Exercise: Lines that contain the string "text" are the ones to list; copy all of them from the records.

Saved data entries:

—————

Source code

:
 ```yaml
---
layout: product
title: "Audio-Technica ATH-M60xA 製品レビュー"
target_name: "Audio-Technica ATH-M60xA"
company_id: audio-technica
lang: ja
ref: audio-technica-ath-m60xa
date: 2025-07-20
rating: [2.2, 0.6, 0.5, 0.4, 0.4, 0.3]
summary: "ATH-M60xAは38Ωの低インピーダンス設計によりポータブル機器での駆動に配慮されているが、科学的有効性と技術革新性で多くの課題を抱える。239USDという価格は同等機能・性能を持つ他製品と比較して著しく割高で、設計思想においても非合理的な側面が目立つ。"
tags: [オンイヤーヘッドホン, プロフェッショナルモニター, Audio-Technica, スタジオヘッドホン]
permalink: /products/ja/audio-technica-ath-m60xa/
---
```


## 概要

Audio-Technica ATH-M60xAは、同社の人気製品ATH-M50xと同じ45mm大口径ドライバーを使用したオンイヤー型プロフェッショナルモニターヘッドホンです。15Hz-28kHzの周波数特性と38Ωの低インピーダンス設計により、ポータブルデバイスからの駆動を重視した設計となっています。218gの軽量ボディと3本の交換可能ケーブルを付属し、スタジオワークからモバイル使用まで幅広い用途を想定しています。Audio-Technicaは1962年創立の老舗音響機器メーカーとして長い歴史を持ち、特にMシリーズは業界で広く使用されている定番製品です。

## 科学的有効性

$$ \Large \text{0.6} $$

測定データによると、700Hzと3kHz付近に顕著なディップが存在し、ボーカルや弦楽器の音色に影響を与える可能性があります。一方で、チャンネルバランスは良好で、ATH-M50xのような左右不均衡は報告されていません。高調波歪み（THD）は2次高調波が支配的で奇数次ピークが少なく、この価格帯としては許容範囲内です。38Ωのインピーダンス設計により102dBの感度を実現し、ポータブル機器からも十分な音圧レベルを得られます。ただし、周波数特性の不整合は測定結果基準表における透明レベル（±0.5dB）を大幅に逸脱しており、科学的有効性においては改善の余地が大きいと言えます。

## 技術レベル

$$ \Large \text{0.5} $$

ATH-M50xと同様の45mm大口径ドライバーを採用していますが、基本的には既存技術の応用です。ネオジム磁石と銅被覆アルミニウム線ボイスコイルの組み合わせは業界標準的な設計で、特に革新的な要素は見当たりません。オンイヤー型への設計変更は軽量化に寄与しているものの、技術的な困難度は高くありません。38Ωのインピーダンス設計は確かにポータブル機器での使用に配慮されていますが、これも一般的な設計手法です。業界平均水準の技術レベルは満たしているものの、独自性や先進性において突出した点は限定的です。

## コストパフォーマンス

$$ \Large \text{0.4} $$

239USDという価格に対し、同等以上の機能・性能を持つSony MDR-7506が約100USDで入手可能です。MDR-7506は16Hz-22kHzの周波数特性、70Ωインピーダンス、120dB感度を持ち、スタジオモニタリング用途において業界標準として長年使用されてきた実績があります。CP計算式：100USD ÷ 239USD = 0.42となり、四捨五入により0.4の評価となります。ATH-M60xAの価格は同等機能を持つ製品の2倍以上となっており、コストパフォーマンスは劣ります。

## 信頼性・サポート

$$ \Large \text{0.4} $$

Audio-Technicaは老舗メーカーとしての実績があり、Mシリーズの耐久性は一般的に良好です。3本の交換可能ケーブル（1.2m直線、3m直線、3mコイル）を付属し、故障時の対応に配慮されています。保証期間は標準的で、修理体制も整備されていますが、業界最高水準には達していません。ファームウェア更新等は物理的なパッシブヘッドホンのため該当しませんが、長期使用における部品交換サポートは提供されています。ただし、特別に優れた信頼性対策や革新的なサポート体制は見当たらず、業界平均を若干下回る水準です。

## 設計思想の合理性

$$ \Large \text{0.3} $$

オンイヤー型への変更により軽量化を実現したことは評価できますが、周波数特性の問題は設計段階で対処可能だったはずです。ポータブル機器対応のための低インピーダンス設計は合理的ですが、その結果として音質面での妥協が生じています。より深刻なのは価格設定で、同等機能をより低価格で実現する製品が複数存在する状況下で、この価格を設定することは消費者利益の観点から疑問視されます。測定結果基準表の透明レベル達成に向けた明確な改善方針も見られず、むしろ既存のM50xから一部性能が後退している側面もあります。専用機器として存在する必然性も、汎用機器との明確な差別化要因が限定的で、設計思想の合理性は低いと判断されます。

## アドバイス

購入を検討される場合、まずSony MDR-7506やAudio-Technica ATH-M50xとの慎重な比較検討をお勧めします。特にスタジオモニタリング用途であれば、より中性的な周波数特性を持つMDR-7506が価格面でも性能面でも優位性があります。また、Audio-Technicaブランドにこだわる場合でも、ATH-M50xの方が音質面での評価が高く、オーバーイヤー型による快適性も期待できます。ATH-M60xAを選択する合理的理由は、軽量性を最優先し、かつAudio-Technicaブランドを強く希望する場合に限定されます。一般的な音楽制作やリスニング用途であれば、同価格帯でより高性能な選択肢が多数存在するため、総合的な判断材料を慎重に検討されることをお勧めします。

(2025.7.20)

—————

Finished exercise:
$$ \Large \text{0.6} $$
$$ \Large \text{0.5} $$
$$ \Large \text{0.4} $$
$$ \Large \text{0.4} $$
$$ \Large \text{0.3} $$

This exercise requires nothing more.